Le groupe d'une dizaine de touristes français défile dans le monde souterrain d'Enver Hoxha, qui s'était fâché avec la terre entière (Occident, ex-URSS, ex-Yougoslavie, Chine) et se préparait à être assailli de toutes parts.
Le complexe devait abriter les cadres du régime et le commandement militaire en cas de conflit et c'est de là qu'ils auraient dirigé les opérations militaires. Plusieurs fois par an, des habitants étaient appelés à y effectuer des manœuvres.
"Le peuple tout entier était un peuple de soldats dont le devoir était de protéger la patrie", rappelle Engjell Serjani, 60 ans.
Lui-même était journaliste à la radio locale de Gjirokastra et à ce titre, a participé dans les années 1980 à "la couverture" d'une guerre inventée de toutes pièces. "Nous devions en fait imaginer des informations sur les attaques, les morts, les dégâts subis au 'front' et préparer des émissions spéciales", dit-il.

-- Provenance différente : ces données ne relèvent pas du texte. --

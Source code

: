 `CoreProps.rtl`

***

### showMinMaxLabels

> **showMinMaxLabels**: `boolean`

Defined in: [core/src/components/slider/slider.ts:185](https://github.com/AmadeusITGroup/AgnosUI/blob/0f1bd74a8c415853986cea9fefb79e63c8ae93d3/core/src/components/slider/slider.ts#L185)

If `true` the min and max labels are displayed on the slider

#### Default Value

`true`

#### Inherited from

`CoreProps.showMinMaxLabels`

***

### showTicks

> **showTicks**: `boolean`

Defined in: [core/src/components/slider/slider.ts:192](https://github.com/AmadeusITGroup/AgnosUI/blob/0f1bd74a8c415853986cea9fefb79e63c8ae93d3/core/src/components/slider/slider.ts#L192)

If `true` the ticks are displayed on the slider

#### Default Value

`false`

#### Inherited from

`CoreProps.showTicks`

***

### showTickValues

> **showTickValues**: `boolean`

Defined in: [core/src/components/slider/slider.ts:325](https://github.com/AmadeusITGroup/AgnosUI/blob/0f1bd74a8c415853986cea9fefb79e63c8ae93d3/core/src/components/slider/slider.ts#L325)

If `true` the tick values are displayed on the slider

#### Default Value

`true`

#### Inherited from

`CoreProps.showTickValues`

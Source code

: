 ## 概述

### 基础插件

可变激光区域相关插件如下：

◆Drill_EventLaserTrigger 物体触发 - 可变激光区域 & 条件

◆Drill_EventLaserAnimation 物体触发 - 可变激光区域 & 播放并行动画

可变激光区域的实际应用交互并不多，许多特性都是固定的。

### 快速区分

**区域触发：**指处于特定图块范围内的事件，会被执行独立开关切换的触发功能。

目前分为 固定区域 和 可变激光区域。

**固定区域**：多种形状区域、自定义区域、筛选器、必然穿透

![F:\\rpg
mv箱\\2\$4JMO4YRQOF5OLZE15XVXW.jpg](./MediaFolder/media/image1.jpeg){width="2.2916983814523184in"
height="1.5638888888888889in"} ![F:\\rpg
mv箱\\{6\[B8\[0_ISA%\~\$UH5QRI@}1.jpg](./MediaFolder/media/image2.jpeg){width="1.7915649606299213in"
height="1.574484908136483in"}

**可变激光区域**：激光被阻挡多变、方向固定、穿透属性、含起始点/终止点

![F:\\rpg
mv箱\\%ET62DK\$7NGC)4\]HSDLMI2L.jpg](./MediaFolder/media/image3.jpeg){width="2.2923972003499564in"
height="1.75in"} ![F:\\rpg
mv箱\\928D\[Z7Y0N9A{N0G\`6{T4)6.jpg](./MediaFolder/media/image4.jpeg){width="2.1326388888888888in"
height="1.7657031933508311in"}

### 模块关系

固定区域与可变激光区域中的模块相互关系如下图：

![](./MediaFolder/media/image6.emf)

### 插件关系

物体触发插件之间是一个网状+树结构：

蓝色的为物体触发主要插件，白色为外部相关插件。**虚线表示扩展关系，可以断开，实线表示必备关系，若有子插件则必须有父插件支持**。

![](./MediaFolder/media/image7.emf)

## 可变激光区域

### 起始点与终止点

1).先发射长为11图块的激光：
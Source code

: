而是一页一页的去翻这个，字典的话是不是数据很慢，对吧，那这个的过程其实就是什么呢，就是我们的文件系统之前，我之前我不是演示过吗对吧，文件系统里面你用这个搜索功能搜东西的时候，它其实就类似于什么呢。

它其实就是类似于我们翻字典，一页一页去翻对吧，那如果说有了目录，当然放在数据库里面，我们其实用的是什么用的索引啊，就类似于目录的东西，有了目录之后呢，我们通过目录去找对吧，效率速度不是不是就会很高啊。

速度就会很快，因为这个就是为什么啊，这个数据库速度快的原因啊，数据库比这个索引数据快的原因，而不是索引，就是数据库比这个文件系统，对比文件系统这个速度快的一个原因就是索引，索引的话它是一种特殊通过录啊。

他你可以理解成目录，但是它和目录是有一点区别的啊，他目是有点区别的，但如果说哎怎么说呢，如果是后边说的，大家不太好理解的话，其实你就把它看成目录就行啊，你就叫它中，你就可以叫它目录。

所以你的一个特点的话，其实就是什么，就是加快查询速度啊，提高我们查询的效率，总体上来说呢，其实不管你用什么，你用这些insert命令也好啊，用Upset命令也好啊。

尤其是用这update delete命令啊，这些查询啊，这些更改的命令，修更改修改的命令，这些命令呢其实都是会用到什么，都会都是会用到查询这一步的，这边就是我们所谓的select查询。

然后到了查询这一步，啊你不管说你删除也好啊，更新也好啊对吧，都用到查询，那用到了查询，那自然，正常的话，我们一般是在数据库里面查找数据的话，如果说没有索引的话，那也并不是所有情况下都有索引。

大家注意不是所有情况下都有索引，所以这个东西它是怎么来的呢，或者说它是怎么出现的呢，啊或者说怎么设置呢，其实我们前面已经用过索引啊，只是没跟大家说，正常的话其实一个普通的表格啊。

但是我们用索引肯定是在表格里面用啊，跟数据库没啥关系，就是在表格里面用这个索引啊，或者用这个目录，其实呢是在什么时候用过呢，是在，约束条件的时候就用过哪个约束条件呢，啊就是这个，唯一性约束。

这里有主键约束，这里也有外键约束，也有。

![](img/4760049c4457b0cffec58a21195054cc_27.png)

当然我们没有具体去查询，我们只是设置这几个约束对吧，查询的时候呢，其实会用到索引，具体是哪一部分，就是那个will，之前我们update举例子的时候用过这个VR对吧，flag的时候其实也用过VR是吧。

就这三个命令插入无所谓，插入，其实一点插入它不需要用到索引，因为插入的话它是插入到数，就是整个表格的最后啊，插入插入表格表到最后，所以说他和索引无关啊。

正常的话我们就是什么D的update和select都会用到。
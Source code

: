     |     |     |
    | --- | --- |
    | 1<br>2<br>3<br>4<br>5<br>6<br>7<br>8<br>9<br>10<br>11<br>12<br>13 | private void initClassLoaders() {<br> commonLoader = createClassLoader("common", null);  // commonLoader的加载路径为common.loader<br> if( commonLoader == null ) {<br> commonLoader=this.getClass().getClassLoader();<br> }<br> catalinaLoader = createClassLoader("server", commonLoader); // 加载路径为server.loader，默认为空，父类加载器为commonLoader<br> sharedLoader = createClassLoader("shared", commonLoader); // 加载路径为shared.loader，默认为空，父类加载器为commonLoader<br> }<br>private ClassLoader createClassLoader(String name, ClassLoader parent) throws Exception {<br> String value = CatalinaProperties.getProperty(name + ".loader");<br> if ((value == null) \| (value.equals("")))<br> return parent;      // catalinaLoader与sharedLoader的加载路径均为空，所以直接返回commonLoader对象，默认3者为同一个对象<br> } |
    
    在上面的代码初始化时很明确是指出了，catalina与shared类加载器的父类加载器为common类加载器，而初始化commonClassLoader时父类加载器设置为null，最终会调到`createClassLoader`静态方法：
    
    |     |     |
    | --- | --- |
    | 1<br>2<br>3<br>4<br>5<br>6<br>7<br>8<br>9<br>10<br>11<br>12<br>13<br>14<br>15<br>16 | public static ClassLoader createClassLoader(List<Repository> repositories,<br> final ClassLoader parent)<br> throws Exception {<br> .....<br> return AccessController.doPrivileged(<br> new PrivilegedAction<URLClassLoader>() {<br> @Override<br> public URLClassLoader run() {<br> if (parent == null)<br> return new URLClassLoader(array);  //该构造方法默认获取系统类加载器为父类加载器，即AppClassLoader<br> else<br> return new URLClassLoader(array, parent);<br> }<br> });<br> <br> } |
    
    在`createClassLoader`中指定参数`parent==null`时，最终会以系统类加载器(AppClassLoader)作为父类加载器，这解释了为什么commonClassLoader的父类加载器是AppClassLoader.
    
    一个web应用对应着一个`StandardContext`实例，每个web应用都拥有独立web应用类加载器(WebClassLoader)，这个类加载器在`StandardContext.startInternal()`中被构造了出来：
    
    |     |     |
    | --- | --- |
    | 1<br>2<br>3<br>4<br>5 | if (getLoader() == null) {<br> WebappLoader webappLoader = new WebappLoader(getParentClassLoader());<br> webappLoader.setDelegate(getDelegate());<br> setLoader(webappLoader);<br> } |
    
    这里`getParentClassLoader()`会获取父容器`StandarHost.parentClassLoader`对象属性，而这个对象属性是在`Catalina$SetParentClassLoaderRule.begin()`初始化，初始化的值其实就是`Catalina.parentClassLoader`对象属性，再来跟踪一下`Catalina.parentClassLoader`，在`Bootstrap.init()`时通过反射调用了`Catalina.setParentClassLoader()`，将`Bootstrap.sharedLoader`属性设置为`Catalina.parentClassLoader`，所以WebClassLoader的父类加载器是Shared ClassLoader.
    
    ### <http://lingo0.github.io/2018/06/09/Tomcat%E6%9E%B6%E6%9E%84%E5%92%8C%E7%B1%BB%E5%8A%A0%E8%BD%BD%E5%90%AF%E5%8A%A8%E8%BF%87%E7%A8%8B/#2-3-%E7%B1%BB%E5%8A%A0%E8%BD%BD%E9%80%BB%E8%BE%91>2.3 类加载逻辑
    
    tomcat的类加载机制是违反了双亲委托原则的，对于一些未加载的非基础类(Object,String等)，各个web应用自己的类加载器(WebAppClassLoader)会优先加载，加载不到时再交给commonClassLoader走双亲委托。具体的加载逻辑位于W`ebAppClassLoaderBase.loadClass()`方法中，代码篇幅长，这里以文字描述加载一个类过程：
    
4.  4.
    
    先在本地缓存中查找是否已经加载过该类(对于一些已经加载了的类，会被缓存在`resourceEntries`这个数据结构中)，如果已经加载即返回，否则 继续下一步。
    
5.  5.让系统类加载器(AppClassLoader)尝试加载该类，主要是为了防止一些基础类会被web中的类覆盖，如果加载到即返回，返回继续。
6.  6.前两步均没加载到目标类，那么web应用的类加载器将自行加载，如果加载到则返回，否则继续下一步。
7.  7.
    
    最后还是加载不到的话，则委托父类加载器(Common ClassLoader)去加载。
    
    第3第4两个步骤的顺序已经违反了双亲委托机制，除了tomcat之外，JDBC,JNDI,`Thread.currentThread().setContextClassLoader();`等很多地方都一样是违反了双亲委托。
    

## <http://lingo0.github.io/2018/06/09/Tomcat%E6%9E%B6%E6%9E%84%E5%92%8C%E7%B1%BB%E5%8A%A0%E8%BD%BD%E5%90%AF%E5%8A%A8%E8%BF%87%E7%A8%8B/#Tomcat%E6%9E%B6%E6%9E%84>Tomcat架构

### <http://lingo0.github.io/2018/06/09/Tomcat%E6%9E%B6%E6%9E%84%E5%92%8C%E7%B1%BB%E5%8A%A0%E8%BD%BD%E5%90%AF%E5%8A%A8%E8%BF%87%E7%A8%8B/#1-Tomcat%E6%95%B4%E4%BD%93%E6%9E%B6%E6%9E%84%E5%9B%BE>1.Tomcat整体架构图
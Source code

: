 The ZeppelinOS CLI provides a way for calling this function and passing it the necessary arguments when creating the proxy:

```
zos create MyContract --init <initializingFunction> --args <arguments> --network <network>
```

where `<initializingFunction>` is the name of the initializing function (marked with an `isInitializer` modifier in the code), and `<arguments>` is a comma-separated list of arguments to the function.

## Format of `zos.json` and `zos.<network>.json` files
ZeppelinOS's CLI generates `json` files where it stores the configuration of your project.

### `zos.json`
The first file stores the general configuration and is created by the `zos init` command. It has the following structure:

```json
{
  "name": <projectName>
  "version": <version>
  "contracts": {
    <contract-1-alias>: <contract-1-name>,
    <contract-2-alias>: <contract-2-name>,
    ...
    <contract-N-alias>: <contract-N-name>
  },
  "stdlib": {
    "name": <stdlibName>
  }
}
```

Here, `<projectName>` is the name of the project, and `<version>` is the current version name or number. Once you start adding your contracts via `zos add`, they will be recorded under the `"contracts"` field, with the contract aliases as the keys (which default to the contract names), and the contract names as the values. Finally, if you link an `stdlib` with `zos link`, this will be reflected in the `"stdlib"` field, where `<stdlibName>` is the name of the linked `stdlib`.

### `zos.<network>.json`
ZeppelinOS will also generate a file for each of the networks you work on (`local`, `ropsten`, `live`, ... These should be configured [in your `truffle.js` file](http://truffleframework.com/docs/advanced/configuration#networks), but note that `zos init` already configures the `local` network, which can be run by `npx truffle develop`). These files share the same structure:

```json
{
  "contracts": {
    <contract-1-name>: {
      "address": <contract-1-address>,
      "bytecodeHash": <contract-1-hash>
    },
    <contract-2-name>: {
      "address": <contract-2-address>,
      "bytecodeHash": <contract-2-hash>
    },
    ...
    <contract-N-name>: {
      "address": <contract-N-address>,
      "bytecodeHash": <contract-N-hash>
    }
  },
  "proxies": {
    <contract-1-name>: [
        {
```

Aujourd'hui, les murs suintent et les tunnels sont délabrés mais initialement, le complexe était sophistiqué : des galeries interminables censées résister à des bombes atomiques de 20 kilotonnes desservaient des salles dédiées au commandement de l'armée, à la police secrète, au parquet, à l'instruction, au tribunal, au contre-espionnage, décrit Astrit Imeri, 67 ans, ancien militaire.
On y trouvait aussi des pièces réservées aux transmissions ou aux écoutes, des dortoirs, une boulangerie, des citernes d'eau et même des Kalashnikov et des pistolets TT contre une intrusion potentielle de l'ennemi. "Le tunnel disposait e toutes les ressources pour y rester non seulement quelques heures mais des jours et des semaines entières", ajoute-t-il.